On June 29, 2021, the United States Supreme Court ruled in a 5-4 decision that the federal government’s power to take property for public use could be delegated to private parties and that such power included taking land whether owned by private parties or States.
In PennEast Pipeline Co. v. New Jersey, the Court held that the Natural Gas Act (NGA) authorizes Federal Energy Regulatory Commission (FERC) certificate holders to take property for gas pipelines through eminent domain whether owned by private parties or States. Congress passed the NGA in 1938 to regulate the transportation and sale of natural gas in interstate commerce.
To build an interstate pipeline, a natural gas company must obtain from the FERC a certificate reflecting that such construction “is or will be required by the present or future public convenience and necessity.” 15 U. S. C. §717f(e). In 1947, Congress amended the NGA to authorize certificate holders to exercise the federal eminent domain power, thereby ensuring that certificates of public convenience and necessity could be given effect. See Section 717f(h).
Here, the FERC granted PennEast Pipeline Co. a certificate of public convenience and necessity authorizing construction of a 116-mile pipeline from Pennsylvania to New Jersey. PennEast filed various complaints in Federal District Court in New Jersey seeking to exercise the federal eminent domain power under Section 717f(h) to obtain rights-of-way along the pipeline route approved by FERC, including certain parcels of land in which either New Jersey or the New Jersey Conservation Foundation asserts a property interest.
New Jersey moved to dismiss PennEast’s complaints on sovereign immunity grounds. The District Court denied the motion, and it granted PennEast’s requests for a condemnation order and preliminary injunctive relief. The Third Circuit vacated the District Court’s order insofar as it awarded PennEast relief with respect to New Jersey’s property interests. The Third Circuit concluded that because Section 717f(h) did not clearly delegate to certificate holders the federal government’s ability to sue nonconsenting States, PennEast was not authorized to condemn New Jersey’s property.
The United States Supreme Court reversed the Third Circuit, and held that Section 717f(h) authorizes FERC certificate holders to condemn all necessary rights-of-way, whether owned by private parties or States. The Court held:
- The federal government has exercised its eminent domain authority since the founding, connecting our country through turnpikes, bridges, and railroads—and more recently through pipelines, telecommunications infrastructure, and electric transmission facilities.
- The Court has upheld these exercises of the federal eminent domain power—whether by the Government or a private corporation, whether through the upfront taking of property or a condemnation action, and whether against private property or state-owned land.
- The Takings Clause of the Fifth Amendment (“nor shall private property be taken for public use, without just compensation”) presupposed the existence of such a power.
- Initially, the Federal Government exercised its eminent domain authority in areas subject to exclusive federal jurisdiction. The Court later confirmed that federal eminent domain extended to property within a State in Kohl v. United States.

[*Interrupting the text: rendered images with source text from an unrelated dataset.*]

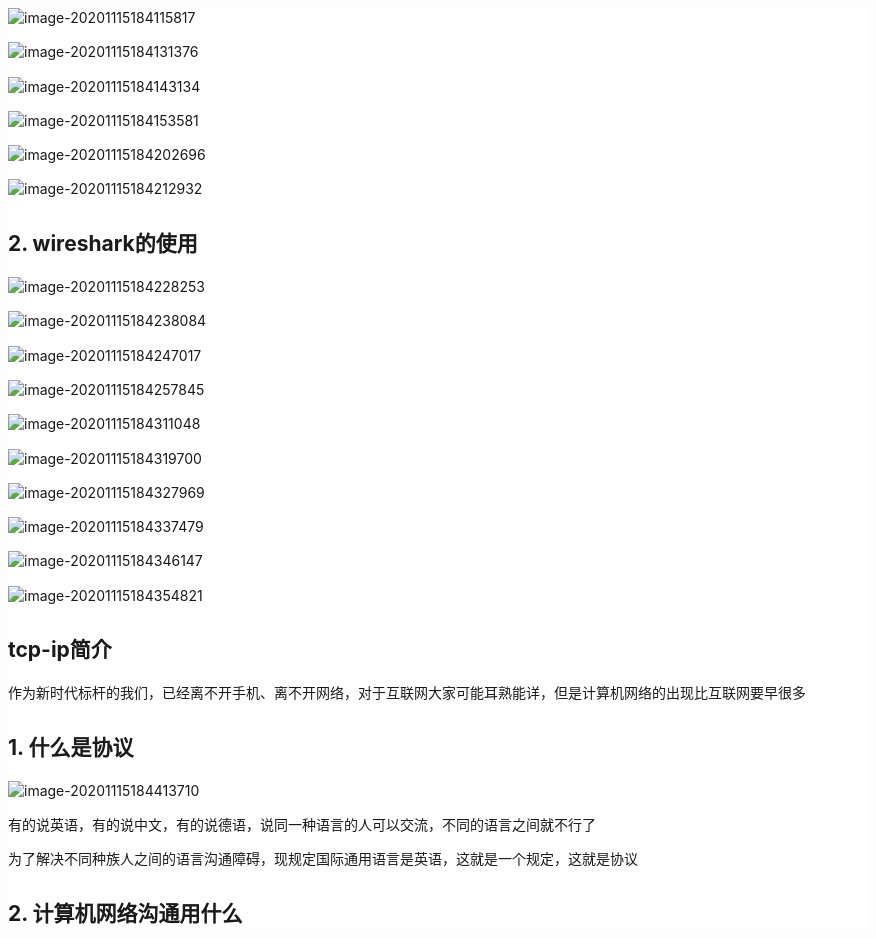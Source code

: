 ![image-20201115184115817](C:\Users\Dillon\AppData\Roaming\Typora\typora-user-images\image-20201115184115817.png)

![image-20201115184131376](C:\Users\Dillon\AppData\Roaming\Typora\typora-user-images\image-20201115184131376.png)

![image-20201115184143134](C:\Users\Dillon\AppData\Roaming\Typora\typora-user-images\image-20201115184143134.png)

![image-20201115184153581](C:\Users\Dillon\AppData\Roaming\Typora\typora-user-images\image-20201115184153581.png)

![image-20201115184202696](https://raw.githubusercontent.com/ld269440877/images/master/3CRTR/20201115184202.png)

![image-20201115184212932](https://raw.githubusercontent.com/ld269440877/images/master/3CRTR/20201115184213.png)

## 2. wireshark的使用

![image-20201115184228253](https://raw.githubusercontent.com/ld269440877/images/master/3CRTR/20201115184228.png)

![image-20201115184238084](https://raw.githubusercontent.com/ld269440877/images/master/3CRTR/20201115184238.png)

![image-20201115184247017](https://raw.githubusercontent.com/ld269440877/images/master/3CRTR/20201115184247.png)

![image-20201115184257845](https://raw.githubusercontent.com/ld269440877/images/master/3CRTR/20201115184258.png)

![image-20201115184311048](https://raw.githubusercontent.com/ld269440877/images/master/3CRTR/20201115184311.png)

![image-20201115184319700](https://raw.githubusercontent.com/ld269440877/images/master/3CRTR/20201115184319.png)

![image-20201115184327969](https://raw.githubusercontent.com/ld269440877/images/master/3CRTR/20201115184328.png)

![image-20201115184337479](https://raw.githubusercontent.com/ld269440877/images/master/3CRTR/20201115184337.png)

![image-20201115184346147](https://raw.githubusercontent.com/ld269440877/images/master/3CRTR/20201115184346.png)

![image-20201115184354821](C:\Users\Dillon\AppData\Roaming\Typora\typora-user-images\image-20201115184354821.png)

## tcp-ip简介

作为新时代标杆的我们，已经离不开手机、离不开网络，对于互联网大家可能耳熟能详，但是计算机网络的出现比互联网要早很多

## 1. 什么是协议

![image-20201115184413710](C:\Users\Dillon\AppData\Roaming\Typora\typora-user-images\image-20201115184413710.png)

有的说英语，有的说中文，有的说德语，说同一种语言的人可以交流，不同的语言之间就不行了

为了解决不同种族人之间的语言沟通障碍，现规定国际通用语言是英语，这就是一个规定，这就是协议

## 2. 计算机网络沟通用什么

- For as long as the eminent domain power has been exercised by the United States, it has also been delegated to private parties. The Colonies, the States, and the Federal Government have commonly authorized the private condemnation of land for public works.
- In Luxton v. North River Bridge Co., for example, the Court rejected a landowner’s claim that Congress could not delegate its authority to condemn property necessary to construct a bridge between New York and New Jersey. Congress had the sovereign power to construct bridges for interstate commerce, and the Court confirmed Congress could choose to do so through a corporation.
- Section 717f(h) delegates to certificate holders the power to condemn any necessary rights-of-way, including land in which a State holds an interest. This delegation of the federal eminent domain authority is consistent with the Nation’s history and this Court’s precedents.
- FERC’s issuance to a company of a certificate of public convenience and necessity to build a pipeline carries with it the power—if the company cannot acquire the necessary rights-of-way by contract at an agreed compensation—to “acquire the same by the exercise of the right of eminent domain.” Section 717f(h). This delegation is categorical, including the power to condemn any land in which a State holds an interest.
The Supreme Court rejected contrary arguments that “sovereign immunity” of the States bars condemnation actions against a nonconsenting State and that that Section 717f(h) does not speak with “sufficient clarity” to authorize such actions, holding:
- The States implicitly consented to private condemnation suits when they ratified the Constitution; and
- There is no requirement that the Federal Government speak with “unmistakable clarity” when authorizing a private party to exercise its eminent domain power.
While the PennEast decision involved taking land for the construction of a natural gas pipeline, its holding is instructive for its broader implications regarding the power of the federal government to take land for public use while providing just compensation, and the federal government’s ability to delegate those powers.